TASK DETAILS >> Output only this range of the data below: the line that contains "configuration has no" through the final line, both ends included, each retyped exactly.

DATASET ENTRIES >>

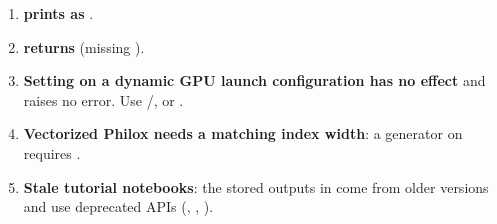 \begin{enumerate}
        \texttt{f[0,0]}~$\leftarrow$~\texttt{f[1,0]} is accepted (\cref{r01:sec:constraints}).
  \item \textbf{ prints as }.
  \item \textbf{ returns
        } (missing ).
  \item \textbf{Setting  on a dynamic GPU launch configuration has no
        effect} and raises no error. Use /, or
        .
  \item \textbf{Vectorized Philox needs a matching index width}: a 
        generator on  requires .
  \item \textbf{Stale tutorial notebooks}: the stored outputs in
         come from older versions and use
        deprecated APIs (, ,
        ).
\end{enumerate}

EXPECTED ANSWER >>
  \item \textbf{Setting  on a dynamic GPU launch configuration has no
        effect} and raises no error. Use /, or
        .
  \item \textbf{Vectorized Philox needs a matching index width}: a 
        generator on  requires .
  \item \textbf{Stale tutorial notebooks}: the stored outputs in
         come from older versions and use
        deprecated APIs (, ,
        ).
\end{enumerate}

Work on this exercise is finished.